THE KRAPCHO DEALKOXYCARBONYLATION REACTION OF ESTERS WITH α-ELECTRON-WITHDRAWING SUBSTITUENTS

摘要

Malonates and other α-activated esters, such as β-keto esters and α-cyano esters, are versatile intermediates in organic synthesis because the acidic nature of their α-hydrogens permits them to undergo a variety of reactions, such as alkyla-tion, electrophilic hydroxylation and animation, or the Michael and Knoevenagel reactions. In many synthetic schemes the removal of the activating ester group then becomes necessary at some point. This transformation can be done by conventional hydrolysis followed by thermal decarboxylation and re-esterification in the case of malonates. However, procedures are available that accomplish this process in one step and under conditions that tolerate the presence of a variety of functional groups and protecting groups. The subject of this chapter is the most widely used of these methods, which involves heating the substrates in a polar aprotic solvent, such as dimethyl sulfoxide (DMSO), N,N-dimethylformamide (DMF), or hexamethylphosphoric triamide (HMPA), usually in the presence of small amounts of water and/or an inorganic salt (Eq. 1).
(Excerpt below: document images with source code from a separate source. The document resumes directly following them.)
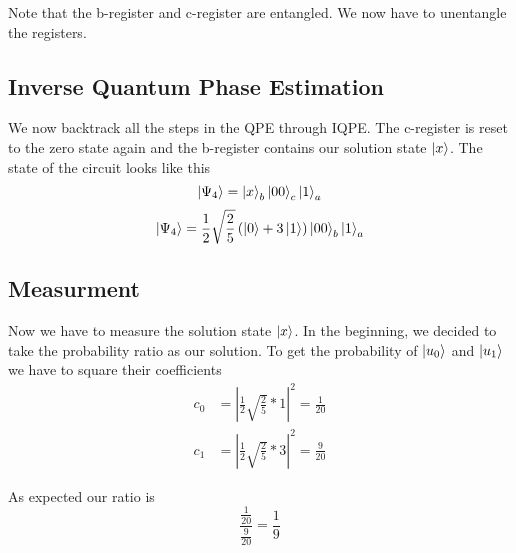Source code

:     Note that the b-register and c-register are entangled. We now have to unentangle the registers.

\subsection{Inverse Quantum Phase Estimation}
    We now backtrack all the steps in the QPE through IQPE.
    The c-register is reset to the zero state again and the b-register contains our solution state $\ket x$.
    The state of the circuit looks like this
    \begin{equation}
    \ket{\Psi_4}= \ket{x}_b \ket{00}_c \ket{1}_a 
    \end{equation}
    \begin{equation}
    \ket{\Psi_4}=\frac{1}{2}\sqrt{\frac{2}{5}}  \left(\ket{0} +3 \ket{1} \right) \ket{00}_b \ket{1}_a
    \end{equation}

\subsection{Measurment}
    Now we have to measure the solution state $\ket x$.
    In the beginning, we decided to take the probability ratio as our solution. 
    To get the probability of $\ket{u_0}$ and $\ket{u_1}$ we have to square their coefficients
\begin{equation}
\begin{split}
c_0&=\left|\frac{1}{2}\sqrt{\frac{2}{5}}*1\right|^2 = \frac{1}{20}\\
c_1&=\left|\frac{1}{2}\sqrt{\frac{2}{5}}*3\right|^2 = \frac{9}{20}
\end{split}
\end{equation}

As expected our ratio is 
\begin{equation}
 \frac{\frac{1}{20}}{ \frac{9}{20} } = \frac 1 9
\end{equation}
The process is variously referred to as the Krapcho reaction or Krapcho dealkoxycarbonylation. Several previous reviews, book chapters, and journal articles have dealt with synthetic applications and mechanistic aspects of the Krapcho dealkoxycarbonylation reaction. Other closely related methods that have found synthetic applications in dealkoxycarbonylations are discussed in the Comparison with Other Methods section and are included in the Tabular Survey with the exception of the palladium-catalyzed dealkoxycarbonylation of activated allyl and benzyl esters, which is briefly mentioned in the former but is not included in the latter. Occasionally reference is made in the subsequent sections to entries in the tables; these take the form (Table number-carbon-count-reference).